**Work to be completed**
If a line of the data below holds the word "Mysteries", list it.
######
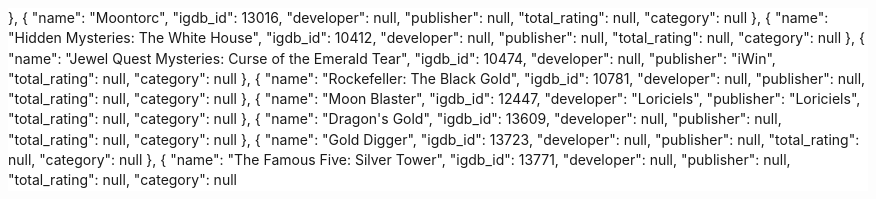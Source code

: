   },
  {
    "name": "Moontorc",
    "igdb_id": 13016,
    "developer": null,
    "publisher": null,
    "total_rating": null,
    "category": null
  },
  {
    "name": "Hidden Mysteries: The White House",
    "igdb_id": 10412,
    "developer": null,
    "publisher": null,
    "total_rating": null,
    "category": null
  },
  {
    "name": "Jewel Quest Mysteries: Curse of the Emerald Tear",
    "igdb_id": 10474,
    "developer": null,
    "publisher": "iWin",
    "total_rating": null,
    "category": null
  },
  {
    "name": "Rockefeller: The Black Gold",
    "igdb_id": 10781,
    "developer": null,
    "publisher": null,
    "total_rating": null,
    "category": null
  },
  {
    "name": "Moon Blaster",
    "igdb_id": 12447,
    "developer": "Loriciels",
    "publisher": "Loriciels",
    "total_rating": null,
    "category": null
  },
  {
    "name": "Dragon's Gold",
    "igdb_id": 13609,
    "developer": null,
    "publisher": null,
    "total_rating": null,
    "category": null
  },
  {
    "name": "Gold Digger",
    "igdb_id": 13723,
    "developer": null,
    "publisher": null,
    "total_rating": null,
    "category": null
  },
  {
    "name": "The Famous Five: Silver Tower",
    "igdb_id": 13771,
    "developer": null,
    "publisher": null,
    "total_rating": null,
    "category": null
######
**Solution for this task**
    "name": "Hidden Mysteries: The White House",
    "name": "Jewel Quest Mysteries: Curse of the Emerald Tear",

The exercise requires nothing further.